Seorang teman pernah bercerita kepada sy bahwa katanya Kurikulum itu berasal dari kata dasar Curricula dr bhs Prancis yg artinya “PENGALAMAN” jadi tepatnya Pengalaman hidup yg kelak akan di alami anak yg di susun dalam bentuk pembelajaran, jadi sebenarnya tujuan awal kurikulum itu sangat baik sekali, untuk mempersiapkan anak di kehidupan nyata dimasa depan. Begitu katanya.
Lalu sy menyanggahnya, “ Ah yang bener...? masa iya sich..? kalo memang begitu mengapa setelah saya dewasa dan memasuki usia paruh baya saya malah banyak merasakan berdasarkan pengalaman hidup saya setelah meninggalkan bangku sekolah, kok sepertinya buanyak sekali mata pelajaran yg sy tidak pernah sy gunakan atau butuhkan sebagai pengalaman hidup saya, sebut saja untuk apa sy dulu belajar algoritma (sinus, kosinus, tangen) sampai kepala “anget”, untuk apa saya dulu belajar integral parsial sampai otak “senut-senut”, dan untuk apa sy dulu harus menghafal menteri kabinet, membuat peta buta..? dan saya dengar malah anak murid zaman anakku sekarang malah diminta untuk menghafal tugas Mentri, Camat, Lurah dsb...untuk apa? kapan persisnya kita pernah gunakan ini semua. Mestinyakan nanti saja kalo sudah mau jadi Camat baru belajar tugas2nya untuk apa anak2 sekolah dasar sudah dibebani pelajaran yg tidak digunakannya sebagai pengalaman hidupnya nanti..?

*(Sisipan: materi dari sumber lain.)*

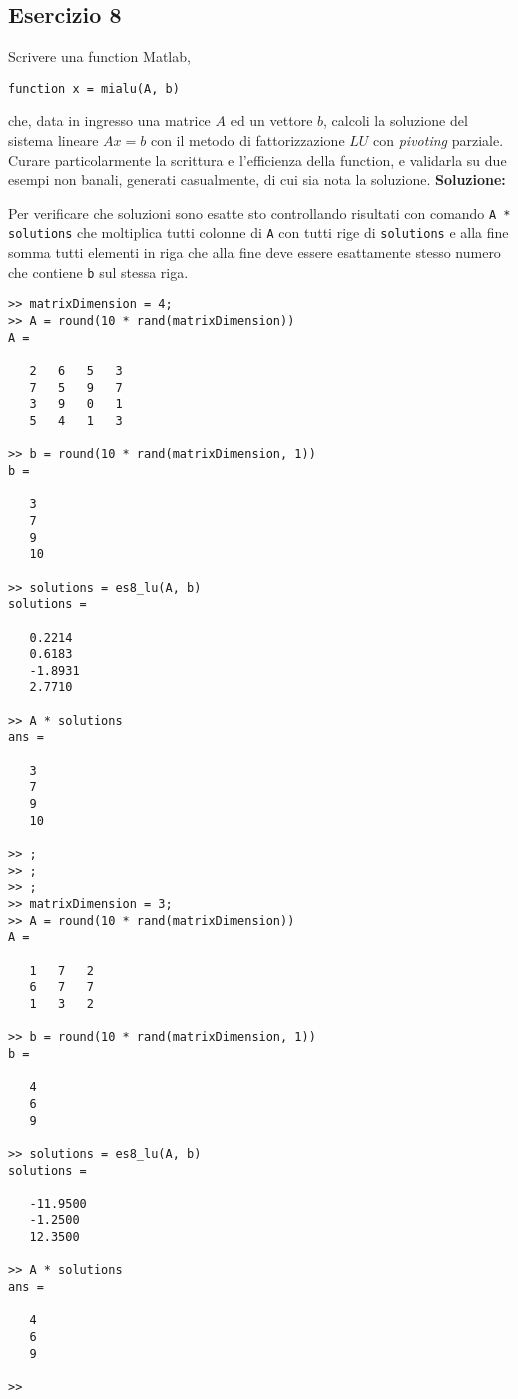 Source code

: \subsection{Esercizio 8}
Scrivere una function Matlab,
\begin{lstlisting}
function x = mialu(A, b)
\end{lstlisting}
che, data in ingresso una matrice $A$ ed un vettore $b$, calcoli la soluzione
del sistema lineare $Ax = b$ con il metodo di fattorizzazione $LU$ con \textit{pivoting} parziale.
Curare particolarmente la scrittura e l'efficienza della function,
e validarla su due esempi non banali, generati casualmente,
di cui sia nota la soluzione.
\newline \textbf{Soluzione:} \newline

Per verificare che soluzioni sono esatte sto controllando risultati con comando \lstinline{A * solutions}
che moltiplica tutti colonne di \lstinline{A} con tutti rige di \lstinline{solutions} e alla fine somma tutti
elementi in riga che alla fine deve essere esattamente stesso numero
che contiene \lstinline{b} sul stessa riga.
\begin{lstlisting}
>> matrixDimension = 4;
>> A = round(10 * rand(matrixDimension))
A =

   2   6   5   3
   7   5   9   7
   3   9   0   1
   5   4   1   3

>> b = round(10 * rand(matrixDimension, 1))
b =

   3
   7
   9
   10

>> solutions = es8_lu(A, b)
solutions =

   0.2214
   0.6183
   -1.8931
   2.7710

>> A * solutions
ans =

   3
   7
   9
   10

>> ;
>> ;
>> ;
>> matrixDimension = 3;
>> A = round(10 * rand(matrixDimension))
A =

   1   7   2
   6   7   7
   1   3   2

>> b = round(10 * rand(matrixDimension, 1))
b =

   4
   6
   9

>> solutions = es8_lu(A, b)
solutions =

   -11.9500
   -1.2500
   12.3500

>> A * solutions
ans =

   4
   6
   9

>>
\end{lstlisting}
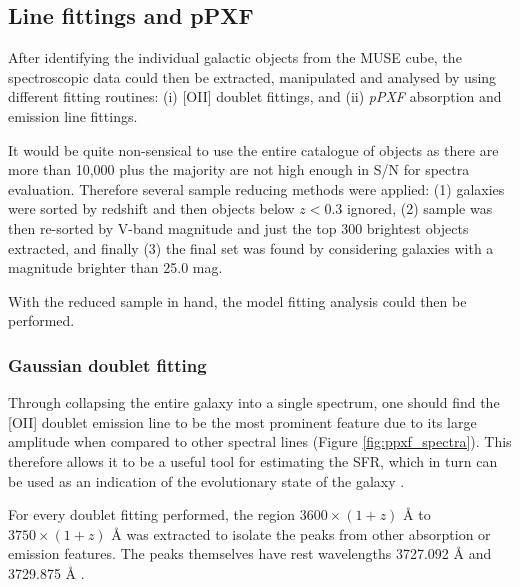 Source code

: \documentclass[12pt, twocolumn]{revtex4-1}    %
\begin{document}
\subsection*{Line fittings and pPXF} 

After identifying the individual galactic objects from the MUSE cube, the spectroscopic data could then be extracted, manipulated and analysed by using different fitting routines: (i) [OII] doublet fittings, and (ii) \textit{pPXF} absorption and emission line fittings.


It would be quite non-sensical to use the entire catalogue of objects as there are more than 10,000 plus the majority are not high enough in S/N for spectra evaluation. Therefore several sample reducing methods were applied: (1) galaxies were sorted by redshift and then objects below $z<0.3$ ignored, (2) sample was then re-sorted by V-band magnitude and just the top 300 brightest objects extracted, and finally (3) the final set was found by considering galaxies with a magnitude brighter than 25.0 mag. 

With the reduced sample in hand, the model fitting analysis could then be performed.





\subsubsection*{Gaussian doublet fitting}

Through collapsing the entire galaxy into a single spectrum, one should find the [OII] doublet emission line to be the most prominent feature due to its large amplitude when compared to other spectral lines (Figure \ref{fig:ppxf_spectra}). This therefore allows it to be a useful tool for estimating the SFR, which in turn can be used as an indication of the evolutionary state of the galaxy \citep{maddox_oxygen}.

For every doublet fitting performed, the region $3600\times(1+z)$ {\AA} to $3750\times(1+z)$ {\AA} was extracted to isolate the peaks from other absorption or emission features. The peaks themselves have rest wavelengths 3727.092 {\AA} and 3729.875 {\AA} \citep{sdss_lines}. 
\end{document}
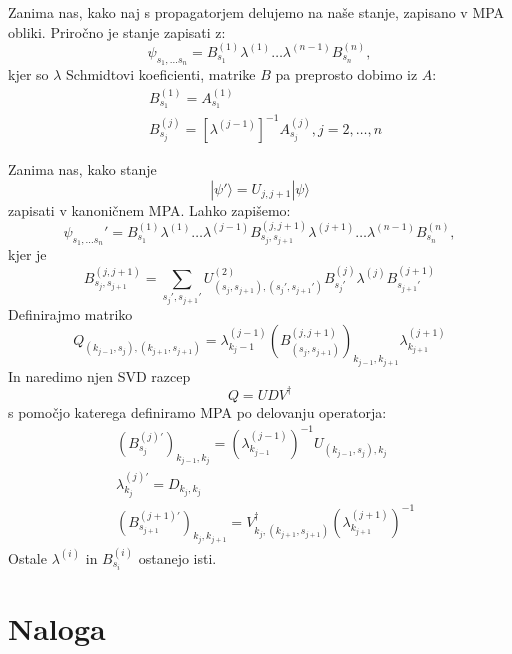 \documentclass{article}
\begin{document}
Zanima nas, kako naj s propagatorjem delujemo na naše stanje, zapisano v MPA obliki.
Priročno je stanje zapisati z:
\begin{equation*}
\psi_{s_1, \dots s_n} = B_{s_1}^{(1)} \lambda^{(1)} \dots \lambda^{(n-1)} B_{s_n}^{(n)},
\end{equation*} 
kjer so $\lambda $ Schmidtovi koeficienti, matrike $B$ pa preprosto dobimo iz $A$:
\begin{align*}
& B_{s_1}^{(1)} = A_{s_1}^{(1)} \\
&B_{s_j}^{(j)} = [ \lambda^{(j-1)}]^{-1} A_{s_j}^{(j)} , j = 2, \dots , n
\end{align*}

Zanima nas, kako stanje
\begin{equation*}
|\psi' \rangle = U_{j,j+1} |\psi \rangle
\end{equation*}
zapisati v kanoničnem MPA.
Lahko zapišemo:
\begin{equation*}
\psi_{s_1, \dots s_n}' = B_{s_1}^{(1)} \lambda^{(1)} \dots \lambda^{(j-1)} B_{s_j, s_{j+1}}^{(j,j+1)} \lambda^{(j+1)} \dots \lambda^{(n-1)} B_{s_n}^{(n)},
\end{equation*}
kjer je
\begin{equation*}
B_{s_j, s_{j+1}}^{(j,j+1)} = \sum_{s_j' , s_{j+1}'} U^{(2)}_{(s_j, s_{j+1}), (s_j', s_{j+1}')} B_{s_j'}^{(j)} \lambda^{(j)} B_{s_{j+1}'}^{(j+1)}
\end{equation*}
Definirajmo matriko
\begin{equation*}
Q_{(k_{j-1}, s_j), (k_{j+1},s_{j+1})} = \lambda_{k_j-1}^{(j-1)} \left(B_{(s_j, s_{j+1})}^{(j,j+1)} \right)_{k_{j-1}, k_{j+1}} \lambda_{k_{j+1}}^{(j+1)}
\end{equation*}
In naredimo njen SVD razcep
\begin{equation*}
Q  = U D V^\dagger
\end{equation*}
s pomočjo katerega definiramo MPA po delovanju operatorja:
\begin{align*}
&(B_{s_j}^{(j)\prime})_{k_{j-1},k_j} = (\lambda^{(j-1)}_{k_{j-1}})^{-1} U_{(k_{j-1},s_j),k_j} \\
& \lambda_{k_j}^{(j)\prime} = D_{k_j, k_j} \\
&(B_{s_{j+1}}^{(j+1) \prime})_{k_j,k_{j+1}} = V^\dagger_{k_j,(k_{j+1},s_{j+1})}  (\lambda_{k_{j+1}}^{(j+1)})^{-1}
\end{align*}
Ostale $\lambda^{(i)}$ in $B^{(i)}_{s_i}$ ostanejo isti.

\section*{Naloga}
\end{document}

Semakin panas pembicaran dan sayapun terus saja bicara...” bahkan justru yg menjadi pengalaman hidup saya banyak yg tidak pernah saya pelajari semasa disekolah dulu. Sebut saja, Efek makanan beracun bagi tubuh seperti Vetsin yg merusak otak, Zat pewarna yg merusak hati, Lemak jenuh penyebab kolesterol, kemudian cara berpacaran yg santun dan sehat bagi anak yg mulai menyukai lawan jenis, cara memilih pasangan hidup yg paling cocok, menjadi calon orang tua yg baik, bahaya merokok bagi kesehatan paru2 dan keuangan keluarga pas-pasan, membangun persahabatan sejati, bagaimana mengawali sebuah usaha, berdagang, membangun hubungan baik dengan orang lain, kreatifitas, mengambil keputusan, merancang masa depan, bercita-cita dan menggapai impian, mengatasi konflik hidup, membangun percaya diri, berbicara di depan umum dan banyak lagi yg menjadi kunci dan amat sangat sy butuhkan bagi hidup justru belum pernah di pelajari, ....
wow...ternyata banyak sekali yg sungguh sy butuhkan bagi hidup justru dulu sama sekali tidak pernah di singgung2 di sekolah.
Kalo begitu dimana letak kesalahannya ya...? Apa jangan2 para pembuat kurikulum sendiri sebenarnya tidak tahu arti dasar dari kata Kurikumlum itu sendiri....? atau apa ya......?
Saya jadi bertanya2 apakah untuk anak saya kedepan akan sy biarkan mengikuti kurikulum yg dulu pernah di pelajari ayahnya namun banyak sekali yg mubazir dan bikin stress, atau saya coba rancangkan sendiri kurikulum yg sungguh2 dibutuhkannya kelak jika ia sudah mulai beranjak remaja dan dewasa.
Teman saya itu hanya bisa menarik nafas dan mengelus dada mendengarkan sanggahan saya... tanpa bisa berkomentar.
Untung saja sebagai seorang aktivis pendidikan, kami punya banyak teman untuk di ajak tukarpikiran mulai dalam dan luar negeri dan sepertinya bersama teman2 kami memilih untuk membuatkan kurikulum sendiri bagi anak2 kami. Kurikulum yg tidak membebani anak, kurikulum yang tidak membuatnya stress, kurikulum yg sesuai minat dan bakatnya, kurikulum yg sungguh2 dia gunakan dan butuhkan kelak saat dewasa. Dan bukan kurikulum yg mubazir yg pernah di pelajari oleh ayahnya dulu hingga sering mengalami stress dan maag kronis hingga saat ini akibat tidak mengetahui dampak makanan, kebiasaan hidup yg merusak tubuh dan kesehatan.
Terimakasih para sahabatku, teman diskusiku, baik yg masih ada ataupun sudah tiada, semoga Tuhan selalu membimbingku untuk masa depan anakku dan jika memungkin juga bagi masa depan bangsaku yang lebih baik lagi.